Before the Class 6A state wrestling tournament, Lance, Joel and Andrew Dixon said they would not be happy unless all three were state champions this season.
“That's just part of who we are,”said Andrew Dixon, the state champ at 220 pounds. “We kind of feel like we are one person. When my brothers lose, I feel like I lost.”
But there would be no such feelings at State Fair Arena this weekend for the Dixons.
The triplets each won state wrestling titles as expected on Saturday night, and Derek White won one for the Huskies as well.
The result was Edmond North capturing the 6A state wrestling championship for the first time in school history. The Huskies dethroned Broken Arrow, which had won the last three 6A titles.

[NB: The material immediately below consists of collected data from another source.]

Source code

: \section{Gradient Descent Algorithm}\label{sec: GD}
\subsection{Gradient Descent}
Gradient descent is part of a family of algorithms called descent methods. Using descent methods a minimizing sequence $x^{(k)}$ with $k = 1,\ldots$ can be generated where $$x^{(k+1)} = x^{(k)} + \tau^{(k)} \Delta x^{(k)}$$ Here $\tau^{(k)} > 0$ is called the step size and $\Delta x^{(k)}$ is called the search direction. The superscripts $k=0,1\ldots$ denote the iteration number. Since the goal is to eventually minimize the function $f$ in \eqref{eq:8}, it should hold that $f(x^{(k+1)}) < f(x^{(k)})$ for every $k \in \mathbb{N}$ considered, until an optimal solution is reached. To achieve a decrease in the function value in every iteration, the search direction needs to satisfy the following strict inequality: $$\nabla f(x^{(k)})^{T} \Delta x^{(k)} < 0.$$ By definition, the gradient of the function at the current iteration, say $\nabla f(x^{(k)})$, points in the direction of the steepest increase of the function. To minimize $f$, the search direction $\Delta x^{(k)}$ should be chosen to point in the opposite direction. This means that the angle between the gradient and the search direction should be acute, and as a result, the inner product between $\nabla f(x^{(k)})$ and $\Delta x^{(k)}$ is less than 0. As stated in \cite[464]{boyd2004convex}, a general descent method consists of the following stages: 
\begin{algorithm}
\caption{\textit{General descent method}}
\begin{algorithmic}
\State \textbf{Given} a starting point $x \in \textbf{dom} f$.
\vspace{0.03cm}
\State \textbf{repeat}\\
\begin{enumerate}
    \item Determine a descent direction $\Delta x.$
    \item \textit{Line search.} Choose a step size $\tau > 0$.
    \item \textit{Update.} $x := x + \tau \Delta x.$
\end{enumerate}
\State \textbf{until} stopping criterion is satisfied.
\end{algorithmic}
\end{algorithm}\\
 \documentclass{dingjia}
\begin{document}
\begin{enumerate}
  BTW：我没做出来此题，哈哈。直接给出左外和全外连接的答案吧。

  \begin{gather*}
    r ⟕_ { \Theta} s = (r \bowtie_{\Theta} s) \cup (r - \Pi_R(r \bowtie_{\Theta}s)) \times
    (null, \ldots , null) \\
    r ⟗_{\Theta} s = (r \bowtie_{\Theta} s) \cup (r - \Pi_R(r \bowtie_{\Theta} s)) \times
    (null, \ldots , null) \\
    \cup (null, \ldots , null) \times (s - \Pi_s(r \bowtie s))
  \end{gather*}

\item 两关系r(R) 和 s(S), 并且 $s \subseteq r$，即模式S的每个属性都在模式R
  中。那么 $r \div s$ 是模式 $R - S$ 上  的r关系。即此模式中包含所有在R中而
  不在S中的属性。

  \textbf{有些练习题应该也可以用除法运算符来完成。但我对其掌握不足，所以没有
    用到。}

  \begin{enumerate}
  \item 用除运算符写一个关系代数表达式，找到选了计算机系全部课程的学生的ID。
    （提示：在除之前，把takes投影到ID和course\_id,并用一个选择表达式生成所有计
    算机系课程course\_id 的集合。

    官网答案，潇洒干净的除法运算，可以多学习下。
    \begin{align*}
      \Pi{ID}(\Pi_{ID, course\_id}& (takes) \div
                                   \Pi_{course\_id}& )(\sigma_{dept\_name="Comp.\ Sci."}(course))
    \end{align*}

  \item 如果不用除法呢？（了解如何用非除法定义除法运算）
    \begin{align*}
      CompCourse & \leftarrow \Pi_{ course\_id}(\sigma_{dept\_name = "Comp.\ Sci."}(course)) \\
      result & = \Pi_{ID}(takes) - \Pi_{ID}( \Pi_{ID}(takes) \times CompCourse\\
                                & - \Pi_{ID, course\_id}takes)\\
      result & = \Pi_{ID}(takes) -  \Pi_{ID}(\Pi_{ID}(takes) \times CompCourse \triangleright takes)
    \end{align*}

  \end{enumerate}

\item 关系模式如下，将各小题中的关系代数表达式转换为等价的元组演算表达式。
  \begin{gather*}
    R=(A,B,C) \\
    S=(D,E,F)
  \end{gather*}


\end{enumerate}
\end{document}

The tournament title completes a trifecta for the Edmond North wrestling program. The Huskies won their first state dual title two weeks ago and also were named the 6A academic champs at this weekend's wrestling championships.
“It couldn't have been any sweeter,” said Lance Dixon, the state champ at 182 pounds.
White won a 6-4 decision over defending state champ Nathan Marek of Southmoore at 170 pounds, giving the Huskies four individual state champions for the first time in history.
White had lost to Marek three times this season. He also avenged an earlier loss to Brock Warren of Broken Arrow in the first round.
“He had two upsets,” Lance Dixon said of White. “It was an amazing thing for him. He pulled it out and I am so happy for him.”
Edmond North coach Andy Schneider was most happy for former Huskies head coach and current assistant Rick Bollenbach, who just missed winning a state championship 11 years ago.
“He started the whole program at Edmond North,” Schneider said. “They were a point and a half away 11 years ago. When we switched places (four years ago), I made sure he stayed on. I think this means a lot to him.”
Bollenbach said getting so close in 2002 still sticks in his craw.
“It will always be there, but this definitely makes it a little easier,” Bollenbach said.